Due to escalating figures and the absence of a cure, many researchers are now dedicated to developing a better picture of how and why these disruptive conditions emerge.
As we all know, prevention is better than cure, so understanding what increases the likelihood of developing dementia is essential. Of course, the greatest risk factor — the inevitable, creeping, tick-tock clock of chronological age — cannot be changed. However, others can be altered.
Modifiable risk factors include smoking, diet, inactivity, alcohol consumption, and — according to a newly published review — marital status. That's right: being married may soon be added to the list of things that we can do to avoid dementia.
Marriage and dementia
A paper published this week in the Journal of Neurology, Neurosurgery, and Psychiatry revisited 15 studies investigating dementia and marital status. The investigation included more than 800,000 participants from Asia, North and South America, and Europe.
Once the number-crunching process was complete, the researchers found that lifelong singletons were 42 percent more likely to develop dementia, even after controlling for age and sex. The authors conclude:
"Our findings, from large populations, across numerous countries and time periods are the strongest evidence yet that married people are less likely to develop dementia."
Interestingly, when the analysis only included data from the most recent studies, this risk dropped to 24 percent, but the reasons for this are not clear.
But it wasn't only lifelong singletons who had an increase in risk; people who had been widowed were 20 percent more likely to develop dementia than married people. The researchers believe that this might be because the stress involved in bereavement impairs cognitive abilities.
Divorce, however, did not significantly influence risk, but according to the authors, this might be because the number of divorcees in the dataset was small.

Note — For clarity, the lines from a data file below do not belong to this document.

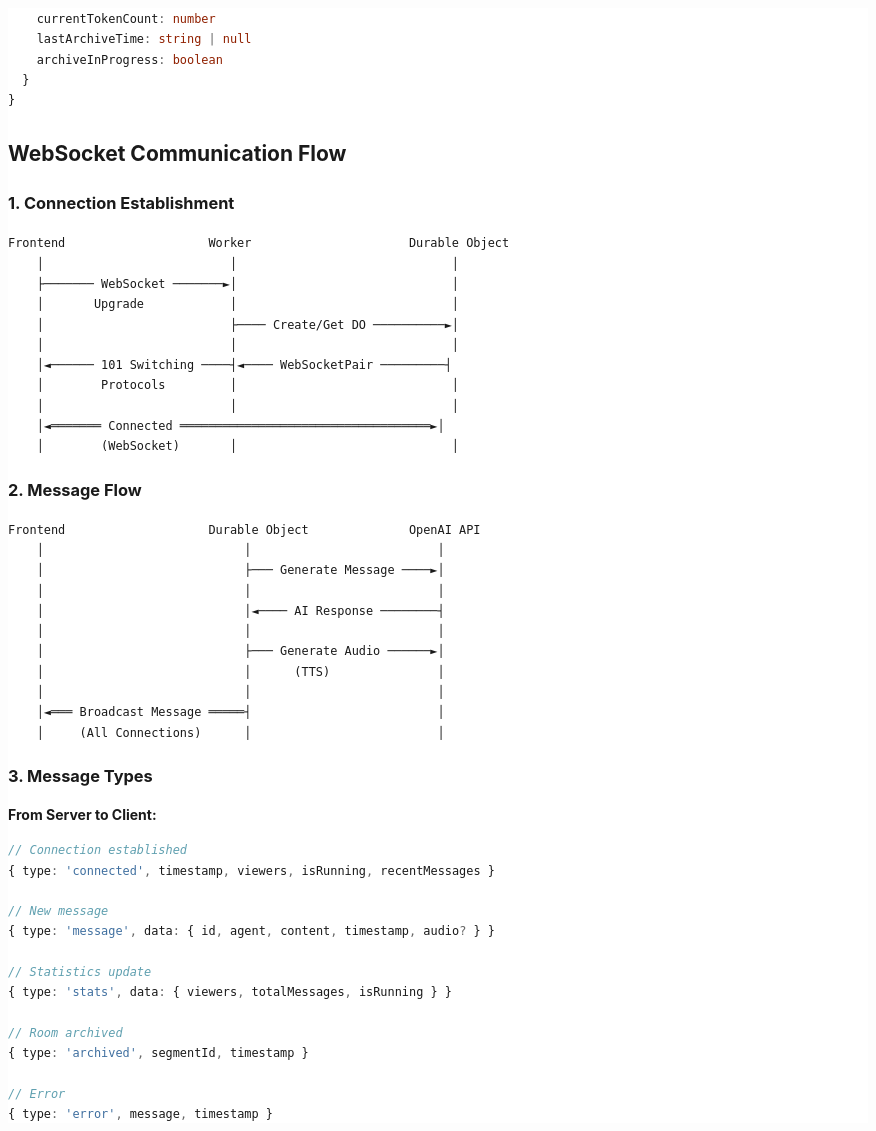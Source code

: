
 ```typescript
    currentTokenCount: number
    lastArchiveTime: string | null
    archiveInProgress: boolean
  }
}
```

## WebSocket Communication Flow

### 1. Connection Establishment
```
Frontend                    Worker                      Durable Object
    │                          │                              │
    ├─────── WebSocket ───────►│                              │
    │       Upgrade            │                              │
    │                          ├──── Create/Get DO ──────────►│
    │                          │                              │
    │◄────── 101 Switching ────┤◄──── WebSocketPair ─────────┤
    │        Protocols         │                              │
    │                          │                              │
    │◄═══════ Connected ═══════════════════════════════════►│
    │        (WebSocket)       │                              │
```

### 2. Message Flow
```
Frontend                    Durable Object              OpenAI API
    │                            │                          │
    │                            ├─── Generate Message ────►│
    │                            │                          │
    │                            │◄──── AI Response ────────┤
    │                            │                          │
    │                            ├─── Generate Audio ──────►│
    │                            │      (TTS)               │
    │                            │                          │
    │◄═══ Broadcast Message ═════┤                          │
    │     (All Connections)      │                          │
```

### 3. Message Types

**From Server to Client:**
```typescript
// Connection established
{ type: 'connected', timestamp, viewers, isRunning, recentMessages }

// New message
{ type: 'message', data: { id, agent, content, timestamp, audio? } }

// Statistics update
{ type: 'stats', data: { viewers, totalMessages, isRunning } }

// Room archived
{ type: 'archived', segmentId, timestamp }

// Error
{ type: 'error', message, timestamp }
```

Although the findings are robust and remained significant even after detailed analysis, they are by no means definitive. As the authors point out, there are shortfalls.
For instance, the studies were observational, so it was not possible to make any firm conclusions about cause and effect. Also, there were certain gaps in the data, such as information about the length of time since an individual had become divorced or widowed.

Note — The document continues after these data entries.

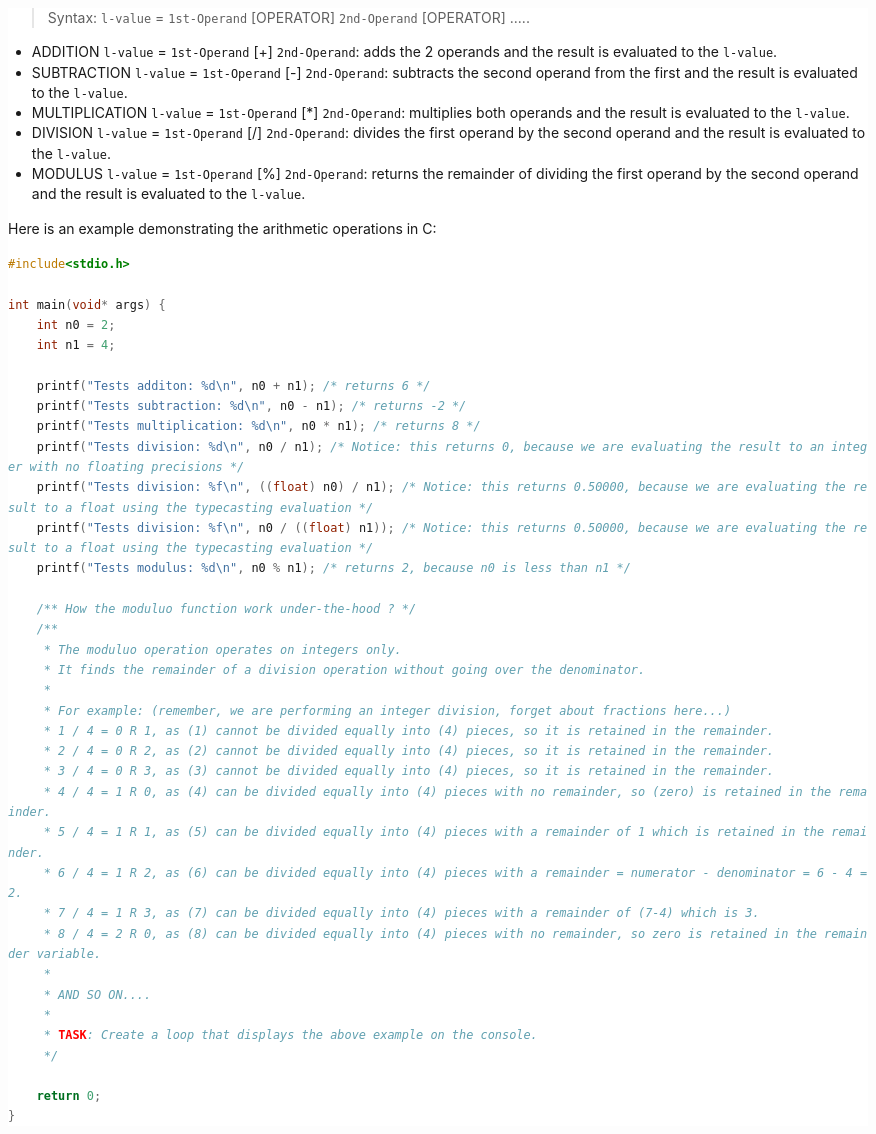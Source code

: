 > Syntax: `l-value` = `1st-Operand` [OPERATOR] `2nd-Operand` [OPERATOR] ..... 

- ADDITION `l-value` = `1st-Operand` [+] `2nd-Operand`: adds the 2 operands and the result is evaluated to the `l-value`.
- SUBTRACTION `l-value` = `1st-Operand` [-] `2nd-Operand`: subtracts the second operand from the first and the result is evaluated to the `l-value`.
- MULTIPLICATION `l-value` = `1st-Operand` [*] `2nd-Operand`: multiplies both operands and the result is evaluated to the `l-value`.
- DIVISION `l-value` = `1st-Operand` [/] `2nd-Operand`: divides the first operand by the second operand and the result is evaluated to the `l-value`.
- MODULUS `l-value` = `1st-Operand` [%] `2nd-Operand`: returns the remainder of dividing the first operand by the second operand and the result is evaluated to the `l-value`.

Here is an example demonstrating the arithmetic operations in C:
```c
#include<stdio.h>

int main(void* args) {
    int n0 = 2;
    int n1 = 4;

    printf("Tests additon: %d\n", n0 + n1); /* returns 6 */
    printf("Tests subtraction: %d\n", n0 - n1); /* returns -2 */
    printf("Tests multiplication: %d\n", n0 * n1); /* returns 8 */
    printf("Tests division: %d\n", n0 / n1); /* Notice: this returns 0, because we are evaluating the result to an integer with no floating precisions */
    printf("Tests division: %f\n", ((float) n0) / n1); /* Notice: this returns 0.50000, because we are evaluating the result to a float using the typecasting evaluation */
    printf("Tests division: %f\n", n0 / ((float) n1)); /* Notice: this returns 0.50000, because we are evaluating the result to a float using the typecasting evaluation */
    printf("Tests modulus: %d\n", n0 % n1); /* returns 2, because n0 is less than n1 */

    /** How the moduluo function work under-the-hood ? */
    /**
     * The moduluo operation operates on integers only.
     * It finds the remainder of a division operation without going over the denominator.
     * 
     * For example: (remember, we are performing an integer division, forget about fractions here...)
     * 1 / 4 = 0 R 1, as (1) cannot be divided equally into (4) pieces, so it is retained in the remainder.
     * 2 / 4 = 0 R 2, as (2) cannot be divided equally into (4) pieces, so it is retained in the remainder.
     * 3 / 4 = 0 R 3, as (3) cannot be divided equally into (4) pieces, so it is retained in the remainder.
     * 4 / 4 = 1 R 0, as (4) can be divided equally into (4) pieces with no remainder, so (zero) is retained in the remainder.
     * 5 / 4 = 1 R 1, as (5) can be divided equally into (4) pieces with a remainder of 1 which is retained in the remainder.
     * 6 / 4 = 1 R 2, as (6) can be divided equally into (4) pieces with a remainder = numerator - denominator = 6 - 4 = 2.
     * 7 / 4 = 1 R 3, as (7) can be divided equally into (4) pieces with a remainder of (7-4) which is 3.
     * 8 / 4 = 2 R 0, as (8) can be divided equally into (4) pieces with no remainder, so zero is retained in the remainder variable.
     * 
     * AND SO ON....
     * 
     * TASK: Create a loop that displays the above example on the console.
     */

    return 0;
}
```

How does your spouse protect your brain?
There are a number of ways that being married might protect one's brain health. One example is that married people may have more regular social interactions. And, social interaction is being increasingly viewed as a risk factor for dementia in its own right.

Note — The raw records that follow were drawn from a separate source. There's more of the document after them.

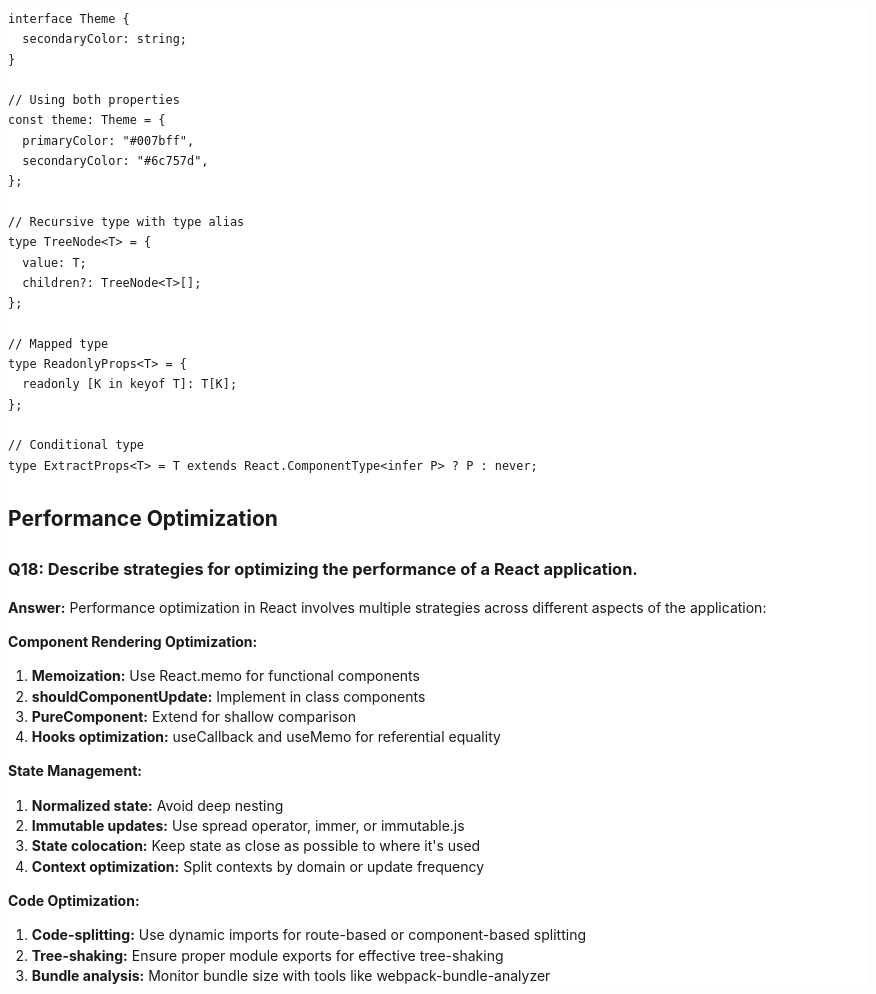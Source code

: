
 ```tsx
interface Theme {
  secondaryColor: string;
}

// Using both properties
const theme: Theme = {
  primaryColor: "#007bff",
  secondaryColor: "#6c757d",
};

// Recursive type with type alias
type TreeNode<T> = {
  value: T;
  children?: TreeNode<T>[];
};

// Mapped type
type ReadonlyProps<T> = {
  readonly [K in keyof T]: T[K];
};

// Conditional type
type ExtractProps<T> = T extends React.ComponentType<infer P> ? P : never;
```

## Performance Optimization

### Q18: Describe strategies for optimizing the performance of a React application.

**Answer:** Performance optimization in React involves multiple strategies across different aspects of the application:

**Component Rendering Optimization:**

1. **Memoization:** Use React.memo for functional components
2. **shouldComponentUpdate:** Implement in class components
3. **PureComponent:** Extend for shallow comparison
4. **Hooks optimization:** useCallback and useMemo for referential equality

**State Management:**

1. **Normalized state:** Avoid deep nesting
2. **Immutable updates:** Use spread operator, immer, or immutable.js
3. **State colocation:** Keep state as close as possible to where it's used
4. **Context optimization:** Split contexts by domain or update frequency

**Code Optimization:**

1. **Code-splitting:** Use dynamic imports for route-based or component-based splitting
2. **Tree-shaking:** Ensure proper module exports for effective tree-shaking
3. **Bundle analysis:** Monitor bundle size with tools like webpack-bundle-analyzer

One meta-analysis that looked at this concluded, "The strength of the associations between poor social interaction and incident dementia is comparable with other well-established risk factors for dementia, including low education attainment, physical inactivity, and late-life depression."
This may be because interacting socially exercises the brain, helping to attain a higher level of cognitive dexterity. This, in turn, provides an improved ability to compensate for any cognitive decline that might come with age.
A reduced dementia risk among those who are married might also be related to lifestyle decisions; married people are more likely to take part in healthful activities and enjoy exercise and are less likely to indulge in unhealthful activities, such as drinking and smoking.
On the other hand, as the study authors write, "[I]n societies where marriage was the social norm, people with difficulties in flexibility of thought or communication and consequent smaller lifelong cognitive reserve (therefore more likely to develop dementia) may be less likely to marry."
This might help to explain the reduction in dementia risk for singletons seen in more recent papers. Staying unmarried is now much more common and less likely to be down to an individual's "difficulties in flexibility of thought."
So should we all hurry down the aisle?
The current study is published alongside an editorial written by Christopher Chen, of the National University of Singapore, and Vincent Mok, from the Chinese University of Hong Kong.
They ponder whether or not being married should be added to the list of modifiable risk factors for dementia. But, as they concede, "[T]he challenge remains as to how these observations can be translated into effective means of dementia prevention."
In other words, how does the medical world replicate the all-encompassing effects of marriage? How would one artificially simulate lifelong wedded bliss?
Of course, it is not the ritual of marriage that imparts these brain benefits; it is a range of things, including the support that a lifelong partner can provide.
The editorial's authors conclude that "producing dementia-friendly communities more accepting and embracing of the kinds of disruptions that dementia can produce should progress alongside biomedical and public health programs."
To wrap things up, if your husband or wife is driving you crazy, just consider this: they may protect your brain health as you age, so give them the benefit of the doubt, forgive their foibles, and be thankful for holy matrimony.
If you're single, before you rush off to Vegas with a stranger, remember that this is a double-edged sword: being widowed increases the risk of developing dementia. There's no such thing as a free lunch, I guess. Focus on giving up cigarettes and whiskey instead.